Task goal ::
Each line of the data below from the one holding "description: how to" to the one holding "## General Rules", inclusive, is to be reproduced exactly; no other line belongs in the answer.

Collection entries
>>>
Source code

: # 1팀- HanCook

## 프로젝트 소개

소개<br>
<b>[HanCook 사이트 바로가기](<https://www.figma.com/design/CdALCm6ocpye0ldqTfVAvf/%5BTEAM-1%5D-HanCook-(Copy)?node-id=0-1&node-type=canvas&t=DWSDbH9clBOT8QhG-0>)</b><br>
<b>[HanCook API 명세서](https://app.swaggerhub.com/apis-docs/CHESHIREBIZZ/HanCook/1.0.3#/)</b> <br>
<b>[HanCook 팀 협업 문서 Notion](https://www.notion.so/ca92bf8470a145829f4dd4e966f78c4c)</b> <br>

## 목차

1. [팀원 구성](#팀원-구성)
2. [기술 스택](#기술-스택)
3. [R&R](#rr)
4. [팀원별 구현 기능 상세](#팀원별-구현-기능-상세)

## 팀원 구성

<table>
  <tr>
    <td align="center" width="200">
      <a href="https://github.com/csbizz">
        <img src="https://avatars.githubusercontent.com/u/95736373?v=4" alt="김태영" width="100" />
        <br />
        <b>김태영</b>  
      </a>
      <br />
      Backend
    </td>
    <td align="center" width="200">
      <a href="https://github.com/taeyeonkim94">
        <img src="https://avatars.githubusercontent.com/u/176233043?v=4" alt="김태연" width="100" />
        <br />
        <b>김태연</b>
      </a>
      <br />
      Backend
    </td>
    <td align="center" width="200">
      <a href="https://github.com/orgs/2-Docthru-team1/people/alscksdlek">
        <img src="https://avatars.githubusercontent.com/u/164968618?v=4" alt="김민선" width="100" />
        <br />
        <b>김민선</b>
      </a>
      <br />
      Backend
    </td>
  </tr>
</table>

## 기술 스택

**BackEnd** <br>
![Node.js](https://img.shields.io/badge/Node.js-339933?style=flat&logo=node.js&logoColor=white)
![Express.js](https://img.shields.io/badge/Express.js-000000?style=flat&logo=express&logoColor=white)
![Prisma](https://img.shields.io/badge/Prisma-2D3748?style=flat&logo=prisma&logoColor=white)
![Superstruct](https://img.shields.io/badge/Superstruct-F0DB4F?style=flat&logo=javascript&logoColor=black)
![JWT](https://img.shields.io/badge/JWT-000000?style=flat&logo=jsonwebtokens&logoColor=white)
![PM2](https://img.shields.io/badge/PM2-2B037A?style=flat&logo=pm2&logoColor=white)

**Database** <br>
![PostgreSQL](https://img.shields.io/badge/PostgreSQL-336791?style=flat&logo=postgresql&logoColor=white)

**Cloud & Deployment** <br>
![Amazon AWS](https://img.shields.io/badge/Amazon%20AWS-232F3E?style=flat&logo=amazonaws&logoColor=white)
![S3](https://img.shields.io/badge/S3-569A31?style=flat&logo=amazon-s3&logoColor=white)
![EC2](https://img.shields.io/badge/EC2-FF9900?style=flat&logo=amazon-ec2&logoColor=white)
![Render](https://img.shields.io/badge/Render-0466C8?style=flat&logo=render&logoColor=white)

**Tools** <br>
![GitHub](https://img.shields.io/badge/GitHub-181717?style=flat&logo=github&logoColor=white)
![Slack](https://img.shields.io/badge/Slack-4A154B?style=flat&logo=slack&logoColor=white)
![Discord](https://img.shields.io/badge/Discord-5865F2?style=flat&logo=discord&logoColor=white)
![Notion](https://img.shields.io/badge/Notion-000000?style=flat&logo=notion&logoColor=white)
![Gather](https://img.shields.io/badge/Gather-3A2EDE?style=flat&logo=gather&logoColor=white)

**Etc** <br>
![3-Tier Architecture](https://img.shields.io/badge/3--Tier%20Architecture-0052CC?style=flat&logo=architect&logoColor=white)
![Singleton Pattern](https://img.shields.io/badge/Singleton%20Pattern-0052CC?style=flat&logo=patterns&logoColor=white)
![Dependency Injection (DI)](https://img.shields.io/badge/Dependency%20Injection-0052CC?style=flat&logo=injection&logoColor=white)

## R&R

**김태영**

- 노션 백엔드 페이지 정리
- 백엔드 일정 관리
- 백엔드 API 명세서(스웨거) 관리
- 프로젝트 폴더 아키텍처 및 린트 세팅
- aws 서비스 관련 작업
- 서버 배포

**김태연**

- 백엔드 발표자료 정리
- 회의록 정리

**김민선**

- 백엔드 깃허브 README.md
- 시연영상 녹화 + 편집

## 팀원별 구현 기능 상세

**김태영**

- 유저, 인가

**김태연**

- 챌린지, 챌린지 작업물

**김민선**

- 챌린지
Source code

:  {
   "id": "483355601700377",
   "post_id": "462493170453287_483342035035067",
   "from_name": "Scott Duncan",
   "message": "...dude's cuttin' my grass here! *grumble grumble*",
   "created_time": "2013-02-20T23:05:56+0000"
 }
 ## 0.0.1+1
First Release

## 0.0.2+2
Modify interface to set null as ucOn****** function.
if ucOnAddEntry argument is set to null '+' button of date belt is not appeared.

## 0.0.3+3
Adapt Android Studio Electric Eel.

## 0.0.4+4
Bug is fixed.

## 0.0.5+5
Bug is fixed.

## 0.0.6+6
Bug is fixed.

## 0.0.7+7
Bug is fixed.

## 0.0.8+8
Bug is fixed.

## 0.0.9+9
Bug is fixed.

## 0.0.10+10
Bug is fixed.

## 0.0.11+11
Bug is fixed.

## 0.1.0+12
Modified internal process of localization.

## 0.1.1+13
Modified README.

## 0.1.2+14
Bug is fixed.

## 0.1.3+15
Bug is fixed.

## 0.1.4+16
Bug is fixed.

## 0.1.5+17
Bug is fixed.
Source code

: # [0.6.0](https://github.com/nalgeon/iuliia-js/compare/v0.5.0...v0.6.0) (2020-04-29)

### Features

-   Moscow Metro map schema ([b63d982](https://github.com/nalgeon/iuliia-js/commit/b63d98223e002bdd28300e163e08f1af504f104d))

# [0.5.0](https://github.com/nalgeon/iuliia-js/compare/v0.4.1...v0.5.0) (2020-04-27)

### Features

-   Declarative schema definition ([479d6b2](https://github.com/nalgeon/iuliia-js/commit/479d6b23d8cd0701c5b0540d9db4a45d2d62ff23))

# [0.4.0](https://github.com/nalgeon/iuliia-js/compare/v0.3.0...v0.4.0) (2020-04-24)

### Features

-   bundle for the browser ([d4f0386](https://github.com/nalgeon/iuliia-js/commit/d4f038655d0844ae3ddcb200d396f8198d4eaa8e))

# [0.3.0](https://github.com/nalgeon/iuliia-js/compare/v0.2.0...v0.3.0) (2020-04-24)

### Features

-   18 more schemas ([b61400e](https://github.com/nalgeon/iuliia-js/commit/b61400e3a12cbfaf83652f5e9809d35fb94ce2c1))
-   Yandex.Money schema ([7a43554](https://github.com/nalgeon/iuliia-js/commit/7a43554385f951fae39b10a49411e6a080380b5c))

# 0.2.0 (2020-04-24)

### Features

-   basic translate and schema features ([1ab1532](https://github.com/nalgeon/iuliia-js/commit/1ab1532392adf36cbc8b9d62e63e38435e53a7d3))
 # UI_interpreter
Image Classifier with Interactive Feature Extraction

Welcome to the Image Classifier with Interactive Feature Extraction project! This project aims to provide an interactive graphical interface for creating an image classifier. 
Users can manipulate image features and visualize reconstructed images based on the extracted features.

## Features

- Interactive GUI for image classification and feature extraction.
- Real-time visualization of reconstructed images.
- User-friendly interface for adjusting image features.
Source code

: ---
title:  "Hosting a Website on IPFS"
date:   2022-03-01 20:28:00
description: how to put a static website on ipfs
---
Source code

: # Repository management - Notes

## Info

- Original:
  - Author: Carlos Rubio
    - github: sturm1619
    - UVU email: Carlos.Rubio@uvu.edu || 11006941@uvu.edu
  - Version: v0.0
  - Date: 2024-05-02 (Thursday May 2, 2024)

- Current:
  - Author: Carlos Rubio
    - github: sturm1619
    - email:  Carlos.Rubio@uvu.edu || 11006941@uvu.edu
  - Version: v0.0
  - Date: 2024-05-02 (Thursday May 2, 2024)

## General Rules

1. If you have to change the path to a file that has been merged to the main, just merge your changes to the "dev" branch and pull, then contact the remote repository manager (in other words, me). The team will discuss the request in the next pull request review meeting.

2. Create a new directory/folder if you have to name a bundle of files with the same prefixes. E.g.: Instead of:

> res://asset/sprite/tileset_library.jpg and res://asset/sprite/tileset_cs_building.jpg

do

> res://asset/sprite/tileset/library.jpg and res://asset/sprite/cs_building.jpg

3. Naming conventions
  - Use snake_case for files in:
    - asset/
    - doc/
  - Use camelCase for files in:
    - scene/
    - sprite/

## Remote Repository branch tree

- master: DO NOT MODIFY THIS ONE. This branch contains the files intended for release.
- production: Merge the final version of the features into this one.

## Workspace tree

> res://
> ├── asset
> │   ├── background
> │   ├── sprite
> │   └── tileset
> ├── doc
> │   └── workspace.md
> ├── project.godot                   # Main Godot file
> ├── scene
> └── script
<<<
Response to the exercise ::
description: how to put a static website on ipfs
---
Source code

: # Repository management - Notes

## Info

- Original:
  - Author: Carlos Rubio
    - github: sturm1619
    - UVU email: Carlos.Rubio@uvu.edu || 11006941@uvu.edu
  - Version: v0.0
  - Date: 2024-05-02 (Thursday May 2, 2024)

- Current:
  - Author: Carlos Rubio
    - github: sturm1619
    - email:  Carlos.Rubio@uvu.edu || 11006941@uvu.edu
  - Version: v0.0
  - Date: 2024-05-02 (Thursday May 2, 2024)

## General Rules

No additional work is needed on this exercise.